Imagine on the day of your small group, texts, Facebook messages and emails start rolling in…
“It’s been a crazy week. Won’t make it tonight.”
“Forgot my husband has a thing tonight. We won’t be there.”
“I’ve got the flu. Better stay home.”
“My car died. I don’t have a way to get there.”
As group leaders setting aside our time to prepare for and be present for our group members, it can get discouraging when cancellations start coming in. It can be even more frustrating to receive these messages on weeks that have been hectic. Maybe your family has an event invitation you declined or you’re not feeling so great and would rather not be there yourself.
The easy thing to do is to cancel the group meeting, but is that the best option?
When is it in the groups best interest to cancel, and when is it wise to stick with the plan? Here are some considerations that can help us decide.
- How many is enough?
There have been times when almost everyone in the group messages me that they will not be coming that week. It’s even worse when that sinking feeling nudges you that people won’t be coming and you have to track down responses.
You start thinking about letting the rest of the group know you are canceling. Ahhh, a night off. No getting the house ready. No getting bundled up on a cold winter night. You can just relax! It’s a relieving thought.

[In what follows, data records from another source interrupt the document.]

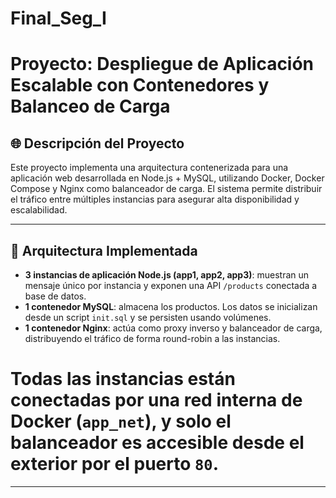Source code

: # Final_Seg_I
# Proyecto: Despliegue de Aplicación Escalable con Contenedores y Balanceo de Carga

## 🌐 Descripción del Proyecto

Este proyecto implementa una arquitectura contenerizada para una aplicación web desarrollada en Node.js + MySQL, utilizando Docker, Docker Compose y Nginx como balanceador de carga. El sistema permite distribuir el tráfico entre múltiples instancias para asegurar alta disponibilidad y escalabilidad.

---

## 🧱 Arquitectura Implementada

- **3 instancias de aplicación Node.js (app1, app2, app3)**: muestran un mensaje único por instancia y exponen una API `/products` conectada a base de datos.
- **1 contenedor MySQL**: almacena los productos. Los datos se inicializan desde un script `init.sql` y se persisten usando volúmenes.
- **1 contenedor Nginx**: actúa como proxy inverso y balanceador de carga, distribuyendo el tráfico de forma round-robin a las instancias.

# Todas las instancias están conectadas por una red interna de Docker (`app_net`), y solo el balanceador es accesible desde el exterior por el puerto `80`.

---


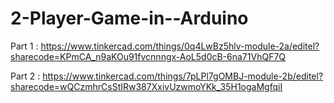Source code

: # 2-Player-Game-in--Arduino


Part 1 : https://www.tinkercad.com/things/0q4LwBz5hlv-module-2a/editel?sharecode=KPmCA_n9aKOu91fvcnnngx-AoL5d0cB-6na71VhQF7Q

Part 2 : https://www.tinkercad.com/things/7pLPl7gOMBJ-module-2b/editel?sharecode=wQCzmhrCsStIRw387XxivUzwmoYKk_35H1ogaMgfqiI
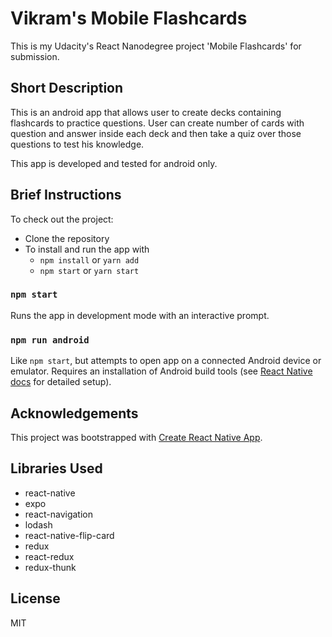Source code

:# Vikram's Mobile Flashcards

This is my Udacity's React Nanodegree project 'Mobile Flashcards' for submission. 


## Short Description

This is an android app that allows user to create decks containing flashcards to practice questions. User can create number of cards with question and answer inside each deck and then take a quiz over those questions to test his knowledge.

This app is developed and tested for android only.


## Brief Instructions
To check out the project:

* Clone the repository
* To install and run the app with 
    - `npm install` or `yarn add`
    - `npm start` or `yarn start`

### `npm start`
Runs the app in development mode with an interactive prompt.


### `npm run android`
Like `npm start`, but attempts to open app on a connected Android device or emulator. Requires an installation of Android build tools (see [React Native docs](https://facebook.github.io/react-native/docs/getting-started.html) for detailed setup).


## Acknowledgements
This project was bootstrapped with [Create React Native App](https://github.com/react-community/create-react-native-app).


## Libraries Used
* react-native
* expo
* react-navigation
* lodash
* react-native-flip-card
* redux
* react-redux
* redux-thunk


## License
MIT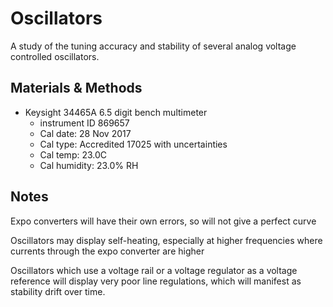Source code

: # Oscillators

A study of the tuning accuracy and stability of several analog voltage controlled oscillators.

## Materials & Methods

* Keysight 34465A 6.5 digit bench multimeter
  * instrument ID 869657
  * Cal date: 28 Nov 2017
  * Cal type: Accredited 17025 with uncertainties
  * Cal temp: 23.0C
  * Cal humidity: 23.0% RH

## Notes

Expo converters will have their own errors, so will not give a perfect curve

Oscillators may display self-heating, especially at higher frequencies where currents through the expo converter are higher

Oscillators which use a voltage rail or a voltage regulator as a voltage reference will display very poor line regulations, which will manifest as stability drift over time.
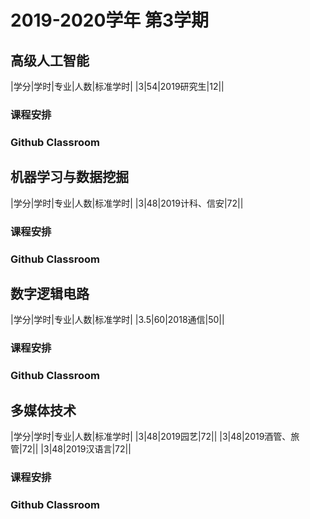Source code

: # 2019-2020学年 第3学期

## 高级人工智能
|学分|学时|专业|人数|标准学时|
|3|54|2019研究生|12||

### 课程安排

### Github Classroom

## 机器学习与数据挖掘
|学分|学时|专业|人数|标准学时|
|3|48|2019计科、信安|72||

### 课程安排

### Github Classroom

## 数字逻辑电路
|学分|学时|专业|人数|标准学时|
|3.5|60|2018通信|50||

### 课程安排

### Github Classroom

## 多媒体技术
|学分|学时|专业|人数|标准学时|
|3|48|2019园艺|72||
|3|48|2019酒管、旅管|72||
|3|48|2019汉语言|72||

### 课程安排

### Github Classroom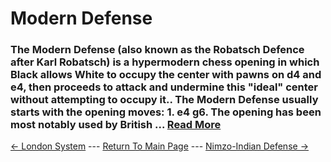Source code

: # Modern Defense

### The Modern Defense (also known as the Robatsch Defence after Karl Robatsch) is a hypermodern chess opening in which Black allows White to occupy the center with pawns on d4 and e4, then proceeds to attack and undermine this "ideal" center without attempting to occupy it.. The Modern Defense usually starts with the opening moves: 1. e4 g6. The opening has been most notably used by British ...  [Read More](https://en.wikipedia.org/wiki/Modern_Defense)

[<- London System](LondonSystem.md) --- [Return To Main Page](index.md) --- [Nimzo-Indian Defense ->](Nimzo-IndianDefense.md)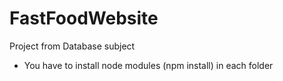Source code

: # FastFoodWebsite
Project from Database subject 
- You have to install node modules (npm install) in each folder 
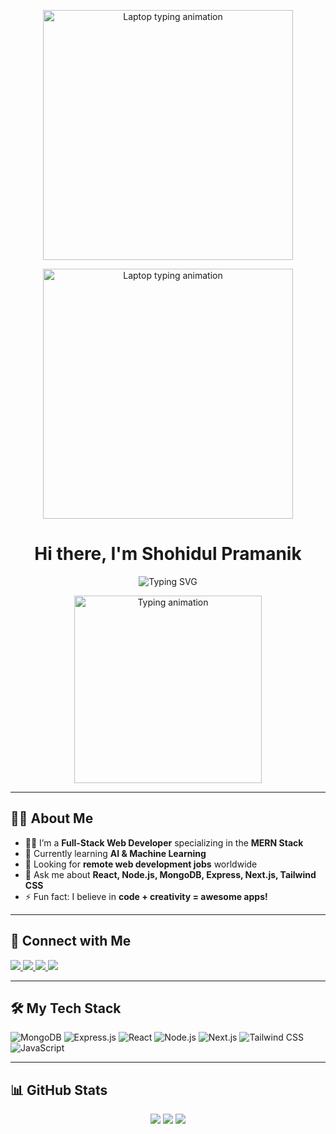 
<p align="center">
  <img src="https://i.pinimg.com/originals/4a/4d/90/4a4d90df5ef38f15e8ac348bdef5c403.gif" width="400" alt="Laptop typing animation" />
</p>
<p align="center">
  <img src="https://i.pinimg.com/originals/4a/4d/90/4a4d90df5ef38f15e8ac348bdef5c403.gif" width="400" alt="Laptop typing animation" />
</p>
<h1 align="center">Hi there, I'm Shohidul Pramanik</h1>

<p align="center">
  <img src="https://readme-typing-svg.demolab.com?font=Fira+Code&pause=1000&color=00F7FF&center=true&vCenter=true&width=500&lines=Full-Stack+MERN+Developer;Crafting+Web+Apps+with+Code+%26+Creativity;Always+Learning+Something+New!" alt="Typing SVG" />
</p>

<p align="center">
  <img src="https://i.gifer.com/XVo7.gif" width="300" alt="Typing animation" />
</p>

---

## 🙋‍♂️ About Me

- 👨‍💻 I’m a **Full-Stack Web Developer** specializing in the **MERN Stack**
- 🌱 Currently learning **AI & Machine Learning**
- 💼 Looking for **remote web development jobs** worldwide
- 💬 Ask me about **React, Node.js, MongoDB, Express, Next.js, Tailwind CSS**
- ⚡ Fun fact: I believe in **code + creativity = awesome apps!**

---

## 🔗 Connect with Me

<p align="left">
  <a href="https://shohidul-pramanik.vercel.app" target="_blank">
    <img src="https://img.shields.io/badge/My Portfolio-000000?style=for-the-badge&logo=vercel&logoColor=white" />
  </a>
  <a href="mailto:shohidulpramanik94@gmail.com" target="_blank">
    <img src="https://img.shields.io/badge/Gmail-D14836?style=for-the-badge&logo=gmail&logoColor=white" />
  </a>
  <a href="https://www.linkedin.com/in/shohidul-pramanik-390569361" target="_blank">
    <img src="https://img.shields.io/badge/LinkedIn-0077B5?style=for-the-badge&logo=linkedin&logoColor=white" />
  </a>
  <a href="https://github.com/shohedul1" target="_blank">
    <img src="https://img.shields.io/badge/GitHub-000000?style=for-the-badge&logo=github&logoColor=white" />
  </a>
</p>

---

## 🛠️ My Tech Stack

![MongoDB](https://img.shields.io/badge/MongoDB-4EA94B?style=for-the-badge&logo=mongodb&logoColor=white)
![Express.js](https://img.shields.io/badge/Express.js-000000?style=for-the-badge&logo=express&logoColor=white)
![React](https://img.shields.io/badge/React-61DAFB?style=for-the-badge&logo=react&logoColor=black)
![Node.js](https://img.shields.io/badge/Node.js-339933?style=for-the-badge&logo=node.js&logoColor=white)
![Next.js](https://img.shields.io/badge/Next.js-000000?style=for-the-badge&logo=next.js&logoColor=white)
![Tailwind CSS](https://img.shields.io/badge/TailwindCSS-38B2AC?style=for-the-badge&logo=tailwind-css&logoColor=white)
![JavaScript](https://img.shields.io/badge/JavaScript-F7DF1E?style=for-the-badge&logo=javascript&logoColor=black)

---

## 📊 GitHub Stats

<p align="center">
  <img src="https://github-readme-stats.vercel.app/api?username=shohedul1&show_icons=true&theme=radical" />
  <img src="https://github-readme-streak-stats.herokuapp.com/?user=shohedul1&theme=radical" />
  <img src="https://github-readme-stats.vercel.app/api/top-langs/?username=shohedul1&layout=compact&theme=radical" />
</p>
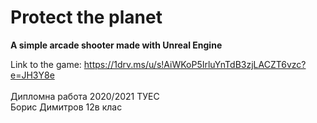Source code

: # Protect the planet</br>
<b>A simple arcade shooter made with Unreal Engine</b></br> 

Link to the game: https://1drv.ms/u/s!AiWKoP5IrluYnTdB3zjLACZT6vzc?e=JH3Y8e</br>
</br>
Дипломна работа 2020/2021 ТУЕС</br>
Борис Димитров 12в клас 
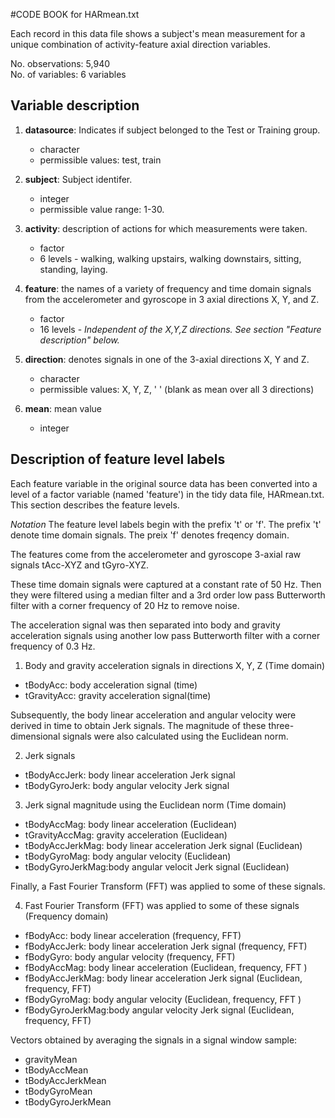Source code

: 
#CODE BOOK for HARmean.txt  


Each record in this data file shows a subject's mean measurement for a unique combination of activity-feature axial direction variables.

No. observations: 5,940   
No. of variables: 6 variables  

## Variable description

1. **datasource**: Indicates if subject belonged to the Test or Training group.
    + character  
    + permissible values: test, train    
    
2. **subject**: Subject identifer.      
    + integer     
    + permissible value range: 1-30.    
    
  
3. **activity**: description of actions for which measurements were taken.
    + factor  
    + 6 levels - walking, walking upstairs, walking downstairs, sitting, standing, laying.       


4. **feature**: the names of a variety of frequency and time domain signals from the accelerometer and gyroscope in 3 axial directions X, Y, and Z.   
    + factor  
    + 16 levels - *Independent of the X,Y,Z directions. See section "Feature description" below.*   

5. **direction**: denotes signals in one of the 3-axial directions X, Y and Z.  
    + character  
    + permissible values: X, Y, Z, ' ' (blank as mean over all 3 directions)

6. **mean**: mean value      
    + integer     
    
    
## Description of feature level labels
Each feature variable in the original source data has been converted into a level of a factor variable (named 'feature') in the tidy data file, HARmean.txt. This section describes the feature levels.

*Notation* 
   The feature level labels begin with the prefix 't' or 'f'.
   The prefix 't' denote time domain signals.
   The preix 'f' denotes freqency domain.


The features come from the accelerometer and gyroscope 3-axial raw signals tAcc-XYZ and tGyro-XYZ. 
  
These time domain signals were captured at a constant rate of 50 Hz. Then they were filtered using a median filter and a 3rd order low pass Butterworth filter with a corner frequency of 20 Hz to remove noise. 

The acceleration signal was then separated into body and gravity acceleration signals using another low pass Butterworth filter with a corner frequency of 0.3 Hz.  

1. Body and gravity acceleration signals in directions X, Y, Z (Time domain)       
  + tBodyAcc: body acceleration signal (time)    
  + tGravityAcc: gravity acceleration signal(time)
  

Subsequently, the body linear acceleration and angular velocity were derived in time to obtain Jerk signals. 
The magnitude of these three-dimensional signals were also calculated using the Euclidean norm.  

2. Jerk signals
  + tBodyAccJerk: body linear acceleration Jerk signal  
  + tBodyGyroJerk: body angular velocity Jerk signal

3. Jerk signal magnitude using the Euclidean norm (Time domain)   
  + tBodyAccMag: body linear acceleration (Euclidean)  
  + tGravityAccMag: gravity acceleration (Euclidean)   
  + tBodyAccJerkMag: body linear acceleration Jerk signal (Euclidean)  
  + tBodyGyroMag: body angular velocity (Euclidean)
  + tBodyGyroJerkMag:body angular velocit Jerk signal (Euclidean)  
  
  
Finally, a Fast Fourier Transform (FFT) was applied to some of these signals.  

4. Fast Fourier Transform (FFT) was applied to some of these signals (Frequency domain)   
  + fBodyAcc: body linear acceleration (frequency, FFT)  
  + fBodyAccJerk: body linear acceleration Jerk signal (frequency, FFT)   
  + fBodyGyro: body angular velocity (frequency, FFT) 
  + fBodyAccMag: body linear acceleration (Euclidean, frequency, FFT  )  
  + fBodyAccJerkMag: body linear acceleration Jerk signal (Euclidean, frequency, FFT)    
  + fBodyGyroMag: body angular velocity (Euclidean, frequency, FFT )  
  + fBodyGyroJerkMag:body angular velocity Jerk signal (Euclidean, frequency, FFT)       


Vectors obtained by averaging the signals in a signal window sample:     
  + gravityMean  
  + tBodyAccMean  
  + tBodyAccJerkMean  
  + tBodyGyroMean  
  + tBodyGyroJerkMean  
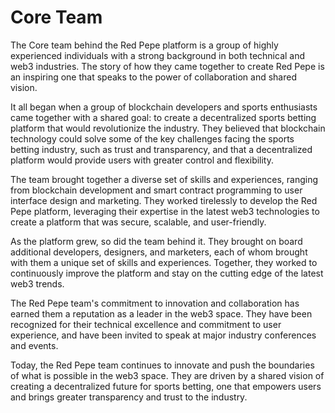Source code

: # Core Team

The Core team behind the Red Pepe platform is a group of highly experienced individuals with a strong background in both technical and web3 industries. The story of how they came together to create Red Pepe is an inspiring one that speaks to the power of collaboration and shared vision.

It all began when a group of blockchain developers and sports enthusiasts came together with a shared goal: to create a decentralized sports betting platform that would revolutionize the industry. They believed that blockchain technology could solve some of the key challenges facing the sports betting industry, such as trust and transparency, and that a decentralized platform would provide users with greater control and flexibility.

The team brought together a diverse set of skills and experiences, ranging from blockchain development and smart contract programming to user interface design and marketing. They worked tirelessly to develop the Red Pepe platform, leveraging their expertise in the latest web3 technologies to create a platform that was secure, scalable, and user-friendly.

As the platform grew, so did the team behind it. They brought on board additional developers, designers, and marketers, each of whom brought with them a unique set of skills and experiences. Together, they worked to continuously improve the platform and stay on the cutting edge of the latest web3 trends.

The Red Pepe team's commitment to innovation and collaboration has earned them a reputation as a leader in the web3 space. They have been recognized for their technical excellence and commitment to user experience, and have been invited to speak at major industry conferences and events.

Today, the Red Pepe team continues to innovate and push the boundaries of what is possible in the web3 space. They are driven by a shared vision of creating a decentralized future for sports betting, one that empowers users and brings greater transparency and trust to the industry.
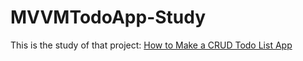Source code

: # MVVMTodoApp-Study

This is the study of that project: [How to Make a CRUD Todo List App](https://youtu.be/A7CGcFjQQtQ)

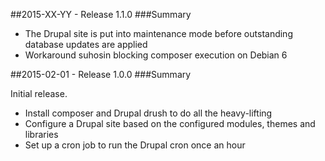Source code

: ##2015-XX-YY - Release 1.1.0
###Summary

* The Drupal site is put into maintenance mode before outstanding database updates are applied
* Workaround suhosin blocking composer execution on Debian 6

##2015-02-01 - Release 1.0.0
###Summary

Initial release.

* Install composer and Drupal drush to do all the heavy-lifting
* Configure a Drupal site based on the configured modules, themes and libraries
* Set up a cron job to run the Drupal cron once an hour
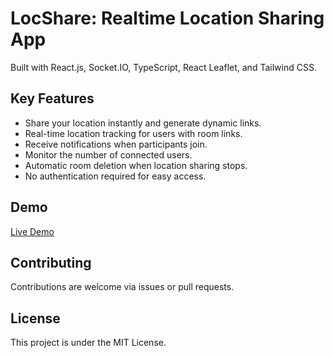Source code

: # LocShare: Realtime Location Sharing App

Built with React.js, Socket.IO, TypeScript, React Leaflet, and Tailwind CSS.

## Key Features

- Share your location instantly and generate dynamic links.
- Real-time location tracking for users with room links.
- Receive notifications when participants join.
- Monitor the number of connected users.
- Automatic room deletion when location sharing stops.
- No authentication required for easy access.

## Demo

[Live Demo](locshare.netlify.app)

## Contributing

Contributions are welcome via issues or pull requests.

## License

This project is under the MIT License.

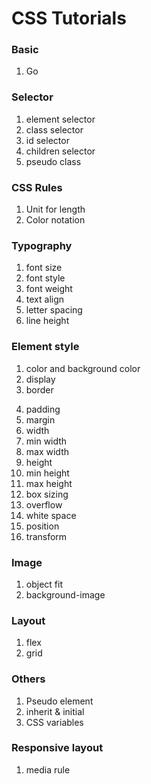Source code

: # CSS Tutorials

### Basic
1. Go

### Selector
1. element selector
2. class selector
3. id selector
4. children selector
5. pseudo class

### CSS Rules
1. Unit for length
2. Color notation

### Typography
1. font size
2. font style
3. font weight
4. text align
5. letter spacing
6. line height

### Element style
1. color and background color
2. display
3. border
<!-- outline -->
4. padding
5. margin
6. width
7. min width
8. max width
9. height
10. min height
11. max height
12. box sizing
13. overflow
14. white space
15. position
16. transform

### Image
1. object fit
2. background-image

### Layout
1. flex
2. grid

### Others
1. Pseudo element
2. inherit & initial
3. CSS variables

### Responsive layout
1. media rule


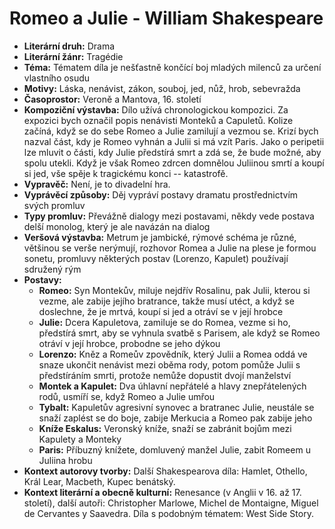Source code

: # Romeo a Julie - William Shakespeare
- **Literární druh:** Drama
- **Literární žánr:** Tragédie
- **Téma:** Tématem díla je nešťastně končící boj mladých milenců za určení vlastního osudu
- **Motivy:** Láska, nenávist, zákon, souboj, jed, nůž, hrob, sebevražda
- **Časoprostor:** Veroně a Mantova, 16. století
- **Kompoziční výstavba:** Dílo užívá chronologickou kompozici. Za expozici bych označil popis nenávisti Monteků a Capuletů. Kolize začíná, když se do sebe Romeo a Julie zamilují a vezmou se. Krizí bych nazval část, kdy je Romeo vyhnán a Julii si má vzít Paris. Jako o peripetii lze mluvit o části, kdy Julie předstírá smrt a zdá se, že bude možné, aby spolu utekli. Když je však Romeo zdrcen domnělou Juliinou smrtí a koupí si jed, vše spěje k tragickému konci -- katastrofě.
- **Vypravěč:** Není, je to divadelní hra.
- **Vyprávěcí způsoby:** Děj vypráví postavy dramatu prostřednictvím svých promluv
- **Typy promluv:** Převážně dialogy mezi postavami, někdy vede postava delší monolog, který je ale navázán na dialog
- **Veršová výstavba:** Metrum je jambické, rýmové schéma je různé, většinou se verše nerýmují, rozhovor Romea a Julie na plese je formou sonetu, promluvy některých postav (Lorenzo, Kapulet) používají sdružený rým
- **Postavy:**
  - **Romeo:** Syn Montekův, miluje nejdřív Rosalinu, pak Julii, kterou si vezme, ale zabije jejího bratrance, takže musí utéct, a když se doslechne, že je mrtvá, koupí si jed a otráví se v její hrobce
  - **Julie:** Dcera Kapuletova, zamiluje se do Romea, vezme si ho, předstírá smrt, aby se vyhnula svatbě s Parisem, ale když se Romeo otráví v její hrobce, probodne se jeho dýkou
  - **Lorenzo:** Kněz a Romeův zpovědník, který Julii a Romea oddá ve snaze ukončit nenávist mezi oběma rody, potom pomůže Julii s předstíráním smrti, protože nemůže dopustit dvojí manželství
  - **Montek a Kapulet:** Dva úhlavní nepřátelé a hlavy znepřátelených rodů, usmíří se, když Romeo a Julie umřou
  - **Tybalt:** Kapuletův agresivní synovec a bratranec Julie, neustále se snaží zaplést se do boje, zabije Merkucia a Romeo pak zabije jeho
  - **Kníže Eskalus:** Veronský kníže, snaží se zabránit bojům mezi Kapulety a Monteky
  - **Paris:** Příbuzný knížete, domluvený manžel Julie, zabit Romeem u Juliina hrobu
- **Kontext autorovy tvorby:** Další Shakespearova díla: Hamlet, Othello, Král Lear, Macbeth, Kupec benátský.
- **Kontext literární a obecně kulturní:** Renesance (v Anglii v 16. až 17. století), další autoři: Christopher Marlowe, Michel de Montaigne, Miguel de Cervantes y Saavedra. Díla s podobným tématem: West Side Story.

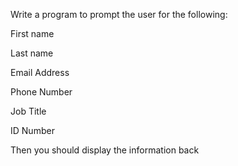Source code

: Write a program to prompt the user for the following:

First name

Last name

Email Address

Phone Number

Job Title

ID Number

Then you should display the information back
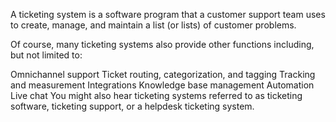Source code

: A ticketing system is a software program that a customer support team uses to create, manage, and maintain a list (or lists) of customer problems.

Of course, many ticketing systems also provide other functions including, but not limited to:

Omnichannel support
Ticket routing, categorization, and tagging
Tracking and measurement
Integrations
Knowledge base management
Automation
Live chat
You might also hear ticketing systems referred to as ticketing software, ticketing support, or a helpdesk ticketing system.
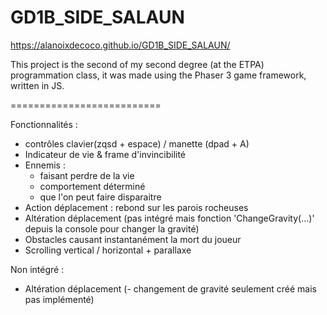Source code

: # GD1B_SIDE_SALAUN

https://alanoixdecoco.github.io/GD1B_SIDE_SALAUN/

This project is the second of my second degree (at the ETPA) programmation class, it was made using the Phaser 3 game framework, written in JS.

==========================

Fonctionnalités :

- contrôles clavier(zqsd + espace) / manette (dpad + A)
- Indicateur de vie & frame d'invincibilité
- Ennemis :
  - faisant perdre de la vie
  - comportement déterminé
  - que l'on peut faire disparaitre
- Action déplacement : rebond sur les parois rocheuses
- Altération déplacement (pas intégré mais fonction 'ChangeGravity(...)' depuis la console pour changer la gravité)
- Obstacles causant instantanément la mort du joueur
- Scrolling vertical / horizontal + parallaxe

Non intégré :

- Altération déplacement
  (- changement de gravité seulement créé mais pas implémenté)
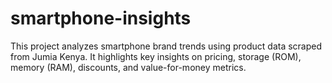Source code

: # smartphone-insights
This project analyzes smartphone brand trends using product data scraped from Jumia Kenya. It highlights key insights on pricing, storage (ROM), memory (RAM), discounts, and value-for-money metrics.
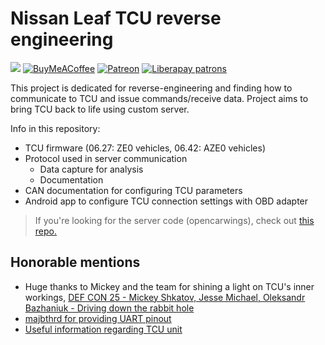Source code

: # Nissan Leaf TCU reverse engineering
[![](https://img.shields.io/github/sponsors/developerfromjokela?label=Sponsor&logo=GitHub)](https://github.com/sponsors/developerfromjokela)
[![BuyMeACoffee](https://raw.githubusercontent.com/pachadotdev/buymeacoffee-badges/main/bmc-donate-yellow.svg)](https://www.buymeacoffee.com/developerfromjokela)
[![Patreon](https://img.shields.io/endpoint.svg?url=https%3A%2F%2Fshieldsio-patreon.vercel.app%2Fapi%3Fusername%3Ddeveloperfromjokela%26type%3Dpatrons)](https://patreom.com/developerfromjokela)
[![Liberapay patrons](https://img.shields.io/liberapay/patrons/developerfromjokela?style=plastic&logo=liberapay&label=liberapay&link=https%3A%2F%2Fliberapay.com%2Fdeveloperfromjokela%2F)](https://liberapay.com/developerfromjokela/)


This project is dedicated for reverse-engineering and finding how to communicate to TCU and issue commands/receive data. Project aims to bring TCU back to life using custom server.

Info in this repository:
- TCU firmware (06.27: ZE0 vehicles, 06.42: AZE0 vehicles)
- Protocol used in server communication
  - Data capture for analysis
  - Documentation
- CAN documentation for configuring TCU parameters
- Android app to configure TCU connection settings with OBD adapter

> 
> If you're looking for the server code (opencarwings), check out [this repo.](https://github.com/developerfromjokela/opencarwings)
> 

## Honorable mentions
- Huge thanks to Mickey and the team for shining a light on TCU's inner workings, [DEF CON 25 - Mickey Shkatov, Jesse Michael, Oleksandr Bazhaniuk - Driving down the rabbit hole](https://www.youtube.com/watch?v=5QBOmr_ZyLo)
- [majbthrd for providing UART pinout](https://mynissanleaf.com/threads/tcu-teardown.34309/)
- [Useful information regarding TCU unit](https://mynissanleaf.ru/viewtopic.php?id=966)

But, here’s the trouble… The few people who are planning to attend are being faithful to the group and to your leadership. When you cancel on them, you undermine their commitment. Why not meet as planned? Postpone the study if you’d like. Bring out the goodies. Ask about their lives. These small nights have been some of the most meaningful and relationships-building moments I’ve experienced in groups I’ve led. Often, I’ve found out things from their lives and stories that they would never have shared otherwise.
- Hectic Schedules
What if as leaders we’re the ones having a crazy week? If something important comes up that conflicts with our group time, here are questions to consider before canceling:
How can I work around it?
If I’m married, can one of us stay with the group and the other go?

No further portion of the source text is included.